Максимов не ответил, но стихи опубликовал. Двадцать два — тоже. Американский Новый журнал и американский же Время и мы (шутка состояла в том, чтобы называть его: Время и нас) не ответили и не опубликовали. Я так никогда в них ни строки и не напечатал. Зато Грани — ответили, и как! В лучших традициях.

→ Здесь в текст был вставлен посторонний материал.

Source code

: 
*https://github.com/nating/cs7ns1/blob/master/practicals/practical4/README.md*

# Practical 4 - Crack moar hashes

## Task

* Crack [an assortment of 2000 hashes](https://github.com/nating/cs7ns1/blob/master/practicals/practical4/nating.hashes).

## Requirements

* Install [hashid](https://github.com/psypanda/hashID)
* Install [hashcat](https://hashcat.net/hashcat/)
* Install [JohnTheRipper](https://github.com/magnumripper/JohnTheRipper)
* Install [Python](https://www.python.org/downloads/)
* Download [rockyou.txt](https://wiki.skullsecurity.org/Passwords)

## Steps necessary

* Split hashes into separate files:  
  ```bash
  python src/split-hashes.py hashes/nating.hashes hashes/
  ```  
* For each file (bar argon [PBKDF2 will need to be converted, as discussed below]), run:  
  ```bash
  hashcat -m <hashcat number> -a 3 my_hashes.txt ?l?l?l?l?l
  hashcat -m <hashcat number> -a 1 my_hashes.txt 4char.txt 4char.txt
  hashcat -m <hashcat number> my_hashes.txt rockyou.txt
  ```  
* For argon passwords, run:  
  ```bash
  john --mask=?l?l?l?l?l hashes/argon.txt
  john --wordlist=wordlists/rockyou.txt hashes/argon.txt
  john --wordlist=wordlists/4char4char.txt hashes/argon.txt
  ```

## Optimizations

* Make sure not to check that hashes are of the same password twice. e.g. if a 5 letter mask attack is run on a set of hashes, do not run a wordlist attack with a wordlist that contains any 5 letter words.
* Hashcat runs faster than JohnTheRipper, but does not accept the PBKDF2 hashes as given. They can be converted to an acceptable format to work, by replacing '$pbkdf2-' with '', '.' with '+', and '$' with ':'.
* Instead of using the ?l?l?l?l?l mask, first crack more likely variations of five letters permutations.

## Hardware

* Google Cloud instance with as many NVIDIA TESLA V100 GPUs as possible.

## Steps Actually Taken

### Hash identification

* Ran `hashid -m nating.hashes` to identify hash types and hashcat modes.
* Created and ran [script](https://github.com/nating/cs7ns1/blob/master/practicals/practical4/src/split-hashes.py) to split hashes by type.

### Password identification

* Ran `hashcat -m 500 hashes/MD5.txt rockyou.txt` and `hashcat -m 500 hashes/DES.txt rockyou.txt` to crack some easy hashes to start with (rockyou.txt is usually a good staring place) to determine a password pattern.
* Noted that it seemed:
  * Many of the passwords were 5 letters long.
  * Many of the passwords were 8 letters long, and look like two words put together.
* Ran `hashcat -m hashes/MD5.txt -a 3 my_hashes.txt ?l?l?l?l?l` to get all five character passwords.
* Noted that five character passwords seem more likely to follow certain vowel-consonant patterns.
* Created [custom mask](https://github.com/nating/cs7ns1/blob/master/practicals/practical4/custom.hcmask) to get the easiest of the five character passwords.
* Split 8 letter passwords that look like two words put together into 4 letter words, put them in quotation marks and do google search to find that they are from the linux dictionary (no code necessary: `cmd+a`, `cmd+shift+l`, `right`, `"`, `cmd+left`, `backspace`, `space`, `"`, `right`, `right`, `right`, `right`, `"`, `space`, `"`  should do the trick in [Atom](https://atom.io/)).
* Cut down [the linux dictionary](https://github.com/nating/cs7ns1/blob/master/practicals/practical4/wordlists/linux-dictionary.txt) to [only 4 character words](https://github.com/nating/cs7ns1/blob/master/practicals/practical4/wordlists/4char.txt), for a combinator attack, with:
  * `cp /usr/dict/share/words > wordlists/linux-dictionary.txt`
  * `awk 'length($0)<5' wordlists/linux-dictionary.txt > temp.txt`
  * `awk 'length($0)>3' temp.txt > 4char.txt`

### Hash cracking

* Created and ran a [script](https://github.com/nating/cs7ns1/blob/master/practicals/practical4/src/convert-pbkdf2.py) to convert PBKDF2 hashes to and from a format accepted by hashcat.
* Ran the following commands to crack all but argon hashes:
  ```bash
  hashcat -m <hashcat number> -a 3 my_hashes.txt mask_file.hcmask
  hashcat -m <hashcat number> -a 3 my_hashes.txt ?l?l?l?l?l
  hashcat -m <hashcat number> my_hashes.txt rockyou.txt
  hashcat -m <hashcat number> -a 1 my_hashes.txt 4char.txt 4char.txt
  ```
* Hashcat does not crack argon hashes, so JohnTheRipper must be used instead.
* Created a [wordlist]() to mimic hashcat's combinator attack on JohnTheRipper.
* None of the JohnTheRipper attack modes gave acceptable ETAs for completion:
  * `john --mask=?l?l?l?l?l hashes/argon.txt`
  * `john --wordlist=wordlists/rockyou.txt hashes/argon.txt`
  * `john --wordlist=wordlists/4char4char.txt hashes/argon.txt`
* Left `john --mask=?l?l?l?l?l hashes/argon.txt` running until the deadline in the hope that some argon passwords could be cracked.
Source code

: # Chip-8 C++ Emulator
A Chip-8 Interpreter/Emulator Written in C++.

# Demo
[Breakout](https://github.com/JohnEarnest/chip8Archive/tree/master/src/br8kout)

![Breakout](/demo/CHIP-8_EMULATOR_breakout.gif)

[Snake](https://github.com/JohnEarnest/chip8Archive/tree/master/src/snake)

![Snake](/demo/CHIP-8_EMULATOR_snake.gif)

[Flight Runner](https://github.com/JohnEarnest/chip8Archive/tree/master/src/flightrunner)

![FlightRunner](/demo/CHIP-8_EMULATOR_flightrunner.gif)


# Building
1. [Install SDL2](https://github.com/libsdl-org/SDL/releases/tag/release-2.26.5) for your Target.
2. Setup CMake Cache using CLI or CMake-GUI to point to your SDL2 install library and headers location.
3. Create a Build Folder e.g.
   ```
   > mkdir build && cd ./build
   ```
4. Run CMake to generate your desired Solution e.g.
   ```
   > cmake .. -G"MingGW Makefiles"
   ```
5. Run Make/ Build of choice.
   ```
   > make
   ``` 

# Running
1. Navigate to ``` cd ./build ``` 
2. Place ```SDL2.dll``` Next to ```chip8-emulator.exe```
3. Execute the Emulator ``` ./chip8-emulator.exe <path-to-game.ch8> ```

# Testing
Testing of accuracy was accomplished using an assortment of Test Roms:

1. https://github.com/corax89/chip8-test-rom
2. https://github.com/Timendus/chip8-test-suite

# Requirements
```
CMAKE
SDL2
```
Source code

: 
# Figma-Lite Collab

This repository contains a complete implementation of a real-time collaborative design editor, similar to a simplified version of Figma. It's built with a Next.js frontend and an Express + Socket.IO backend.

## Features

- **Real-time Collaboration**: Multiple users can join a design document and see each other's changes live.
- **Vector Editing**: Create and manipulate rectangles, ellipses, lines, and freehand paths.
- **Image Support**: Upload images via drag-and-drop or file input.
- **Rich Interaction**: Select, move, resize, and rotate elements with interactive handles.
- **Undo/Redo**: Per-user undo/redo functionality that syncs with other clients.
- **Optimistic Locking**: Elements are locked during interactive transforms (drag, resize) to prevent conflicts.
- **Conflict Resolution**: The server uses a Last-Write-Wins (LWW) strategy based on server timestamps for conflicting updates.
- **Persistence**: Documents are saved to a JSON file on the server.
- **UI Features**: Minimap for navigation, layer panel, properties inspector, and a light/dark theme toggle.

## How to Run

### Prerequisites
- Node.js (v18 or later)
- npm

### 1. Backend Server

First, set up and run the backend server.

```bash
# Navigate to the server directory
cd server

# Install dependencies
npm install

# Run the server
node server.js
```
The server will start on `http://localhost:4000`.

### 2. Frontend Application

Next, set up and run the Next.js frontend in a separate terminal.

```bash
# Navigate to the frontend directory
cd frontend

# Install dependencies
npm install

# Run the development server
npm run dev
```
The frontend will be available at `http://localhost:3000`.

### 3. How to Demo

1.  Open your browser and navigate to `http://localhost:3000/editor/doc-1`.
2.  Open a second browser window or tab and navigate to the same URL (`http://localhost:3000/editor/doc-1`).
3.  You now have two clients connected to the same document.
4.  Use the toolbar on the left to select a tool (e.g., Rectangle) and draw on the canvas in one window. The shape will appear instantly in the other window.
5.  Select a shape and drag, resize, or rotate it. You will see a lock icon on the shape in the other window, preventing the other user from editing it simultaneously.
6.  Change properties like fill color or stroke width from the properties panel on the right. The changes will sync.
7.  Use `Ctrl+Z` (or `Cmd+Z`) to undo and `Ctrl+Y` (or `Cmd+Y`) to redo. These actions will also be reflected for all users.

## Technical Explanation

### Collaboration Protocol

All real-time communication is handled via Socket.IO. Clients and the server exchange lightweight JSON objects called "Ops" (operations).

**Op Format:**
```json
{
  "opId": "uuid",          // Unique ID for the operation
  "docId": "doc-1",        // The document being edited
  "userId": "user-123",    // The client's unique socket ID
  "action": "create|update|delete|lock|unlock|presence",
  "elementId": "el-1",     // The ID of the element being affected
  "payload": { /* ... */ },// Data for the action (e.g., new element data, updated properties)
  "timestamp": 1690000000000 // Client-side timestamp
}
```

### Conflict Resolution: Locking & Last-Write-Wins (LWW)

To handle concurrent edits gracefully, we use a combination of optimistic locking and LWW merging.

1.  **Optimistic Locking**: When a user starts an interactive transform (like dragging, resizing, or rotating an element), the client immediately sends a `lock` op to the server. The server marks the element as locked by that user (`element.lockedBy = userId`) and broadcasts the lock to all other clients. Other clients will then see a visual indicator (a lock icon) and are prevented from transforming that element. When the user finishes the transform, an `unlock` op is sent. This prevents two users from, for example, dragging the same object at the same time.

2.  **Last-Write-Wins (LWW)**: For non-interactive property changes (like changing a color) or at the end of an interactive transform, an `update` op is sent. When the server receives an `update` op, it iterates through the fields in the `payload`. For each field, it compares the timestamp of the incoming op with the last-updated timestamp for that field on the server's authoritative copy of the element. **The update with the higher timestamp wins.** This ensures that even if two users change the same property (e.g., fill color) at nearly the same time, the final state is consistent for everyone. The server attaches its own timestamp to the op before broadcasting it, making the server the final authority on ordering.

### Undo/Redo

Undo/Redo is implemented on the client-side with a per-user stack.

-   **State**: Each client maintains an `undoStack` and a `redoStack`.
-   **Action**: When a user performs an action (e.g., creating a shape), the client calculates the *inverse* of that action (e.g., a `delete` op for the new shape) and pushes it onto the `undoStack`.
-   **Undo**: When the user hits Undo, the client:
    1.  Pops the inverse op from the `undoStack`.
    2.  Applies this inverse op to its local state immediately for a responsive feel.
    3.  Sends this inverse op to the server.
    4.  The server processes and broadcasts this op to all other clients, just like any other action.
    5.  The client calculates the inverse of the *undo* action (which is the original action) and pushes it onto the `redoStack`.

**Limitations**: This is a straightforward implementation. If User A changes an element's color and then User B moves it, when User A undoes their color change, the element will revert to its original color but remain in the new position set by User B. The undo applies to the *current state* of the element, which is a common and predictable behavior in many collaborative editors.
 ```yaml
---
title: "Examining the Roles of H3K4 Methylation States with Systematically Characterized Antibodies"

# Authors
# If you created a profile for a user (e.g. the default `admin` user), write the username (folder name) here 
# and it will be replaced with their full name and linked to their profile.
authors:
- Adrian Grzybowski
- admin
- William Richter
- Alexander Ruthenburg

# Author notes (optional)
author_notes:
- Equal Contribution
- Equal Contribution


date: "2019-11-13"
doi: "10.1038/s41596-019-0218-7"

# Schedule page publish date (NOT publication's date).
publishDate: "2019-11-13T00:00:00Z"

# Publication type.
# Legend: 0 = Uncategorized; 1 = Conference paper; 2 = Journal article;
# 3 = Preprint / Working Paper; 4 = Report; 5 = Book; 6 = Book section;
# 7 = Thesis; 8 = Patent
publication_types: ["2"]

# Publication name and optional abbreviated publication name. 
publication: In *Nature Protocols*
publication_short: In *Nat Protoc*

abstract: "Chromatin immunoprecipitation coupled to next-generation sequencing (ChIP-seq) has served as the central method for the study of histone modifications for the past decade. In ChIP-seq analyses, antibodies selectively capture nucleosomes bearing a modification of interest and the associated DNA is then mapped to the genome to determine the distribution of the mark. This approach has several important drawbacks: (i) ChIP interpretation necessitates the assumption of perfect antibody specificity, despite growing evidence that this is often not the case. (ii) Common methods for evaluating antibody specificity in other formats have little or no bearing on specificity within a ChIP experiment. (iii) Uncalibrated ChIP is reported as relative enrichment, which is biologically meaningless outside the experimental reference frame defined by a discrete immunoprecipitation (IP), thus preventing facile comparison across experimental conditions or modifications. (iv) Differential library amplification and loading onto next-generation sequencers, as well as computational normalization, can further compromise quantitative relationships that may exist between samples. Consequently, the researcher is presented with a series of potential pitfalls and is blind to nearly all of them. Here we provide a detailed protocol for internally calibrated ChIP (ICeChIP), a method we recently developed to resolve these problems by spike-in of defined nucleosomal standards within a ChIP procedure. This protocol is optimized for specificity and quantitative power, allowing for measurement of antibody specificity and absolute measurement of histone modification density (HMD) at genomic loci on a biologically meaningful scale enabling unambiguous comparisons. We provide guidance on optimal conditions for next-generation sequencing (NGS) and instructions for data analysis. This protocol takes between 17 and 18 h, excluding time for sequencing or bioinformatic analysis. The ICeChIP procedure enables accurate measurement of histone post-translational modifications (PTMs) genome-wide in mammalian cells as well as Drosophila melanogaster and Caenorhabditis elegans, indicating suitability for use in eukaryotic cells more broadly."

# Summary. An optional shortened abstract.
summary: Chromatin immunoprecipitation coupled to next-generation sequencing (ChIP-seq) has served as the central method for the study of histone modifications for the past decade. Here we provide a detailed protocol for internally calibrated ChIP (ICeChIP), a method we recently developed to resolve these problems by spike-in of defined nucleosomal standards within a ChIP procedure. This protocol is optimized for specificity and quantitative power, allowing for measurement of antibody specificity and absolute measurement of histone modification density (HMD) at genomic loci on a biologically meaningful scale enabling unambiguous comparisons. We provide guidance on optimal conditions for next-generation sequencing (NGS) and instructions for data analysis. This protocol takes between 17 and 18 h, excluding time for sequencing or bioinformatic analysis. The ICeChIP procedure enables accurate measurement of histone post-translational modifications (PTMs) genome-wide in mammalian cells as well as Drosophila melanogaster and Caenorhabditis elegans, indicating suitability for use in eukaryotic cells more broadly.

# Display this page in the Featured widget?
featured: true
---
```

«Глубокоуважаемый господин Колкер!

Спасибо за присылку Ваших стихов и за предложение писать для нашего журнала. Сразу на честность — стихи Ваши не пойдут. А вот если Вы что-то существенное можете сказать о ленинградской второй литературе — это вполне могло бы даже пойти. Только заранее ничего обещать Вам не можем. Мы выносим решение только по получении рукописей. Если у Вас что-то уже есть — пришлите. Правда, №134 уже идет в набор, а №135 (т.е. первый номер следующего года) почти укомплектован, но так бывает всегда — присланный сегодня материал в редчайших случаях идет ранее, чем через два номера. Это — правило, иначе невозможно просто работать. Как понимающий в деле составления журнала Вы это, конечно, поймете.

Всего Вам доброго.

М. Рубцова

Отв. секретарь»

Каков слог и полет мысли! Как умилительно, как упоительно это даже! Я, естественно, не стал любопытствовать, как госпожа Рубцова понимает честность. Не помню, при ком она состояла секретарем. После смены главного редактора я печатался в Гранях. Там вышла и , по поводу которой спорят уже двадцать лет.